Monday, March 31, 2008

There IS a difference (western vs. southern)

The great state of Texas is a big place. Its cultures are as varied as its landscape (after all, landscape and geography are key factors in developing culture). You probably haven't put much thought into it but there is a difference between western culture and southern culture. Texas has both. One of my students said in passing that I was a cowboy the other day. I corrected him saying that I'm not a cowboy---I'm more southern than western and cowboys are western. Most might think that anyone who wears boots and jeans is a cowboy. Not true. Both might wear boots, but those boots have important difference (see below). Historically there is a big difference between the West and the South. The South was primarily composed of farmers while the West more composed of ranchers. The South is more influenced by Scottish and Irish styles and the West has a more Native American and Mexican influence. The climate in the West and the South calls for an all together different clothing. Just imagine the lush soil and towering pines of the South compared with the surprisingly beautiful desserts of the West.
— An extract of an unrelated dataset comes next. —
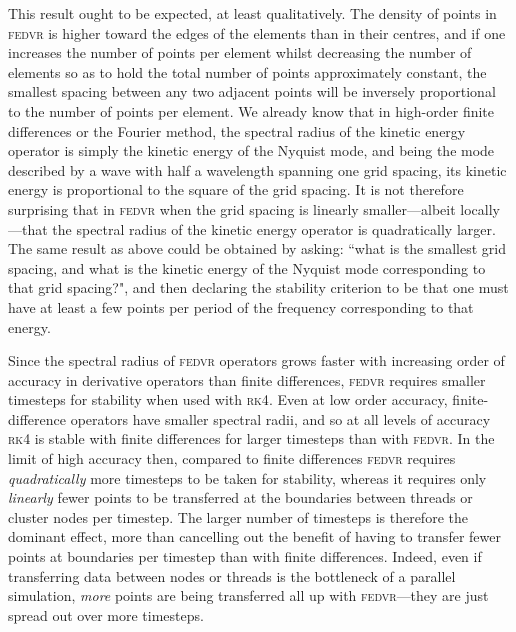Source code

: This result ought to be expected, at least qualitatively. The density of points in \textsc{fedvr} is higher toward the edges of the elements than in their centres, and if one increases the number of points per element whilst decreasing the number of elements so as to hold the total number of points approximately constant, the smallest spacing between any two adjacent points will be inversely proportional to the number of points per element. We already know that in high-order finite differences or the Fourier method, the spectral radius of the kinetic energy operator is simply the kinetic energy of the Nyquist mode, and being the mode described by a wave with half a wavelength spanning one grid spacing, its kinetic energy is proportional to the square of the grid spacing. It is not therefore surprising that in \textsc{fedvr} when the grid spacing is linearly smaller---albeit locally---that the spectral radius of the kinetic energy operator is quadratically larger. The same result as above could be obtained by asking: ``what is the smallest grid spacing, and what is the kinetic energy of the Nyquist mode corresponding to that grid spacing?", and then declaring the stability criterion to be that one must have at least a few points per period of the frequency corresponding to that energy.

Since the spectral radius of \textsc{fedvr} operators grows faster with increasing order of accuracy in derivative operators than finite differences, \textsc{fedvr} requires smaller timesteps for stability when used with \textsc{rk4}. Even at low order accuracy, finite-difference operators have smaller spectral radii, and so at all levels of accuracy \textsc{rk4} is stable with finite differences for larger timesteps than with \textsc{fedvr}. In the limit of high accuracy then, compared to finite differences \textsc{fedvr} requires \emph{quadratically} more timesteps to be taken for stability, whereas it requires only \emph{linearly} fewer points to be transferred at the boundaries between threads or cluster nodes per timestep. The larger number of timesteps is therefore the dominant effect, more than cancelling out the benefit of having to transfer fewer points at boundaries per timestep than with finite differences. Indeed, even if transferring data between nodes or threads is the bottleneck of a parallel simulation, \emph{more} points are being transferred all up with \textsc{fedvr}---they are just spread out over more timesteps.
Think of it this way.

Western attire:
Shoe: Cowboy boots (in their truest form that you can slide right into stirrups)
Hat: Cowboy hats
Shirt: Western shirts (heavy cotton, button down, typically brighter colors)
Jeans: Wranglers (period)

Southern attire.
Shoe: Work boots (could have a cowboy influence, but the soles are better for keeping your footing)
Hat: Baseball cap
Shirt: T-shirt (or really any style shirt, esp. flannel, more earthy colors)
Jeans: Levi's

Keep your eyes open and I'll bet you'll start to see the difference yourself.

We have plenty of Western stores. We need more stores dedicated to Southern style.

Saturday, March 29, 2008

Giving it a try.

Today I give blogging a try. This blog will not be anything profound. My goal with this blog is to simply put down my random thoughts and observations about the world. I think a lot about life and the world around me but most people really don't want to hear about it. Consider this blog my friend on the front porch of life who will sit (on a swing of course) and listen to whatever I have on my mind. Maybe a random observation about our American culture. Maybe an unusual political point. Maybe a deep religious stirring. Maybe a philosophical conundrum. Maybe a simple review of the latest movie.

I love history and maybe some day (long after I'm gone) one of my posts will help a historian with his quest to understand life in the 2000s....even if it's just 1 perspective out of 6.7 billion.